▶ TO DO: Scan the material below for "check", then return each line that contains it.
Start of Block
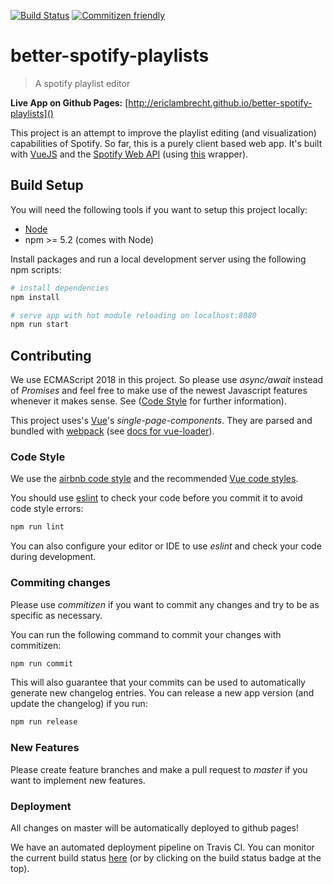 [![Build Status](https://travis-ci.org/EricLambrecht/better-spotify-playlists.svg?branch=master)](https://travis-ci.org/EricLambrecht/better-spotify-playlists)
[![Commitizen friendly](https://img.shields.io/badge/commitizen-friendly-brightgreen.svg)](http://commitizen.github.io/cz-cli/)

# better-spotify-playlists

> A spotify playlist editor

**Live App on Github Pages:** [http://ericlambrecht.github.io/better-spotify-playlists]()

This project is an attempt to improve the playlist editing (and visualization)
capabilities of Spotify. So far, this is a purely client based web app. It's built 
with [VueJS](https://vuejs.org/) and the 
[Spotify Web API](https://developer.spotify.com/documentation/web-api/) (using 
[this](https://github.com/JMPerez/spotify-web-api-js) wrapper).


## Build Setup

You will need the following tools if you want to setup this project locally:

- [Node](https://nodejs.org/en/download/)
- npm >= 5.2 (comes with Node)

Install packages and run a local development server using the following npm scripts:

``` bash
# install dependencies
npm install

# serve app with hot module reloading on localhost:8080
npm run start
```


## Contributing

We use ECMAScript 2018 in this project. So please use *async/await* instead of *Promises* and 
feel free to make use of the newest Javascript features whenever it makes sense. See 
([Code Style](#code-style) for further information). 

This project uses's [Vue](https://vuejs.org/)'s *single-page-components*. 
They are parsed and bundled with [webpack](https://webpack.js.org) 
(see [docs for vue-loader](http://vuejs.github.io/vue-loader)).

### Code Style

We use the [airbnb code style](https://github.com/airbnb/javascript) and the 
recommended [Vue code styles](https://github.com/vuejs/eslint-plugin-vue).

You should use [eslint](https://eslint.org/) to check your code before you commit it to avoid code style errors:

```bash
npm run lint
```

You can also configure your editor or IDE to use *eslint* and check your code during development.

### Commiting changes

Please use *commitizen* if you want to commit any changes and try to be as specific as necessary.

You can run the following command to commit your changes with commitizen:
```bash
npm run commit
```

This will also guarantee that your commits can be used to automatically generate new changelog entries.
You can release a new app version (and update the changelog) if you run:

```bash
npm run release
```

### New Features

Please create feature branches and make a pull request to *master* if you want to implement new features.

### Deployment
All changes on master will be automatically deployed to github pages!

We have an automated deployment pipeline on Travis CI. You can monitor the current build status 
[here](https://travis-ci.org/EricLambrecht/better-spotify-playlists) (or by clicking on the build status badge at the top).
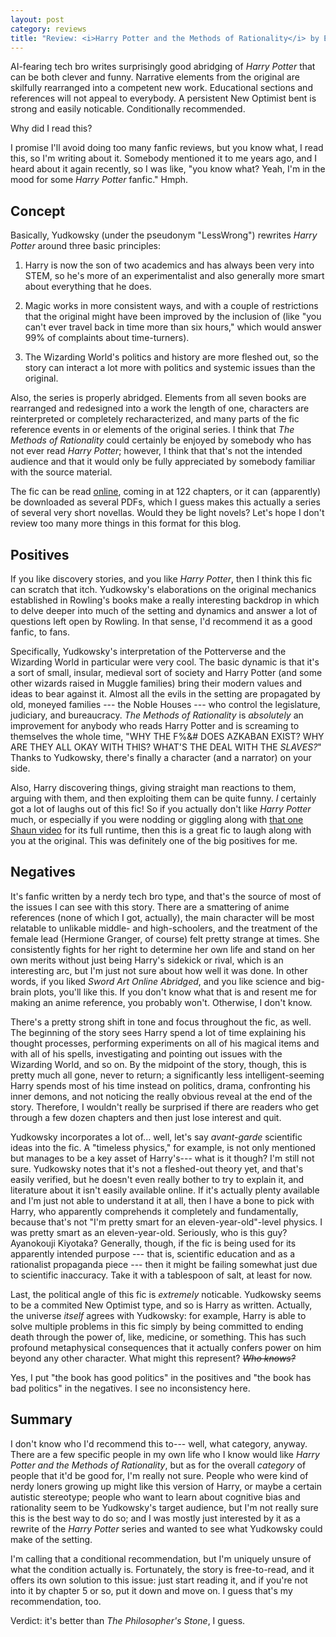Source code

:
 ```yaml
---
layout: post
category: reviews
title: "Review: <i>Harry Potter and the Methods of Rationality</i> by Eliezer Yudkowsky (2015)"
---
```


AI-fearing tech bro writes surprisingly good abridging of *Harry Potter* that can be both clever and funny. Narrative elements from the original are skilfully rearranged into a competent new work. Educational sections and references will not appeal to everybody. A persistent New Optimist bent is strong and easily noticable. Conditionally recommended.

Why did I read this?

I promise I'll avoid doing too many fanfic reviews, but you know what, I read this, so I'm writing about it. Somebody mentioned it to me years ago, and I heard about it again recently, so I was like, "you know what? Yeah, I'm in the mood for some *Harry Potter* fanfic." Hmph.

## Concept

Basically, Yudkowsky (under the pseudonym "LessWrong") rewrites *Harry Potter* around three basic principles:

1. Harry is now the son of two academics and has always been very into STEM, so he's more of an experimentalist and also generally more smart about everything that he does.

2. Magic works in more consistent ways, and with a couple of restrictions that the original might have been improved by the inclusion of (like "you can't ever travel back in time more than six hours," which would answer 99% of complaints about time-turners).

3. The Wizarding World's politics and history are more fleshed out, so the story can interact a lot more with politics and systemic issues than the original.

Also, the series is properly abridged. Elements from all seven books are rearranged and redesigned into a work the length of one, characters are reinterpreted or completely recharacterized, and many parts of the fic reference events in or elements of the original series. I think that *The Methods of Rationality* could certainly be enjoyed by somebody who has not ever read *Harry Potter*; however, I think that that's not the intended audience and that it would only be fully appreciated by somebody familiar with the source material.

The fic can be read [online](https://hpmor.com/), coming in at 122 chapters, or it can (apparently) be downloaded as several PDFs, which I guess makes this actually a series of several very short novellas. Would they be light novels? Let's hope I don't review too many more things in this format for this blog.

## Positives

If you like discovery stories, and you like *Harry Potter*, then I think this fic can scratch that itch. Yudkowsky's elaborations on the original mechanics established in Rowling's books make a really interesting backdrop in which to delve deeper into much of the setting and dynamics and answer a lot of questions left open by Rowling. In that sense, I'd recommend it as a good fanfic, to fans.

Specifically, Yudkowsky's interpretation of the Potterverse and the Wizarding World in particular were very cool. The basic dynamic is that it's a sort of small, insular, medieval sort of society and Harry Potter (and some other wizards raised in Muggle families) bring their modern values and ideas to bear against it. Almost all the evils in the setting are propagated by old, moneyed families --- the Noble Houses --- who control the legislature, judiciary, and bureaucracy. *The Methods of Rationality* is *absolutely* an improvement for anybody who reads Harry Potter and is screaming to themselves the whole time, "WHY THE F%&# DOES AZKABAN EXIST? WHY ARE THEY ALL OKAY WITH THIS? WHAT'S THE DEAL WITH THE *SLAVES?*" Thanks to Yudkowsky, there's finally a character (and a narrator) on your side.

Also, Harry discovering things, giving straight man reactions to them, arguing with them, and then exploiting them can be quite funny. *I* certainly got a lot of laughs out of this fic! So if you actually don't like *Harry Potter* much, or especially if you were nodding or giggling along with [that one Shaun video](https://www.youtube.com/watch?v=-1iaJWSwUZs) for its full runtime, then this is a great fic to laugh along with you at the original. This was definitely one of the big positives for me.

## Negatives

It's fanfic written by a nerdy tech bro type, and that's the source of most of the issues I can see with this story. There are a smattering of anime references (none of which I got, actually), the main character will be most relatable to unlikable middle- and high-schoolers, and the treatment of the female lead (Hermione Granger, of course) felt pretty strange at times. She consistently fights for her right to determine her own life and stand on her own merits without just being Harry's sidekick or rival, which is an interesting arc, but I'm just not sure about how well it was done. In other words, if you liked *Sword Art Online Abridged*, and you like science and big-brain plots, you'll like this. If you don't know what that is and resent me for making an anime reference, you probably won't. Otherwise, I don't know.

There's a pretty strong shift in tone and focus throughout the fic, as well. The beginning of the story sees Harry spend a lot of time explaining his thought processes, performing experiments on all of his magical items and with all of his spells, investigating and pointing out issues with the Wizarding World, and so on. By the midpoint of the story, though, this is pretty much all gone, never to return; a significantly less intelligent-seeming Harry spends most of his time instead on politics, drama, confronting his inner demons, and not noticing the really obvious reveal at the end of the story. Therefore, I wouldn't really be surprised if there are readers who get through a few dozen chapters and then just lose interest and quit.

Yudkowsky incorporates a lot of... well, let's say *avant-garde* scientific ideas into the fic. A "timeless physics," for example, is not only mentioned but manages to be a key asset of Harry's--- what is it though? I'm still not sure. Yudkowsky notes that it's not a fleshed-out theory yet, and that's easily verified, but he doesn't even really bother to try to explain it, and literature about it isn't easily available online. If it's actually plenty available and I'm just not able to understand it at all, then I have a bone to pick with Harry, who apparently comprehends it completely and fundamentally, because that's not "I'm pretty smart for an eleven-year-old"-level physics. I was pretty smart as an eleven-year-old. Seriously, who is this guy? Ayanokouji Kiyotaka? Generally, though, if the fic is being used for its apparently intended purpose --- that is, scientific education and as a rationalist propaganda piece --- then it might be failing somewhat just due to scientific inaccuracy. Take it with a tablespoon of salt, at least for now.

Last, the political angle of this fic is *extremely* noticable. Yudkowsky seems to be a commited New Optimist type, and so is Harry as written. Actually, the universe *itself* agrees with Yudkowsky: for example, Harry is able to solve multiple problems in this fic simply by being committed to ending death through the power of, like, medicine, or something. This has such profound metaphysical consequences that it actually confers power on him beyond any other character. What might this represent? *~~Who knows?~~*

Yes, I put "the book has good politics" in the positives and "the book has bad politics" in the negatives. I see no inconsistency here.

## Summary

I don't know who I'd recommend this to--- well, what category, anyway. There are a few specific people in my own life who I know would like *Harry Potter and the Methods of Rationality*, but as for the overall *category* of people that it'd be good for, I'm really not sure. People who were kind of nerdy loners growing up might like this version of Harry, or maybe a certain autistic stereotype; people who want to learn about cognitive bias and rationality seem to be Yudkowsky's target audience, but I'm not really sure this is the best way to do so; and I was mostly just interested by it as a rewrite of the *Harry Potter* series and wanted to see what Yudkowsky could make of the setting.

I'm calling that a conditional recommendation, but I'm uniquely unsure of what the condition actually is. Fortunately, the story is free-to-read, and it offers its own solution to this issue: just start reading it, and if you're not into it by chapter 5 or so, put it down and move on. I guess that's my recommendation, too.

Verdict: it's better than *The Philosopher's Stone*, I guess.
End of Block
▶ TASK RESULT:
You should use [eslint](https://eslint.org/) to check your code before you commit it to avoid code style errors:
You can also configure your editor or IDE to use *eslint* and check your code during development.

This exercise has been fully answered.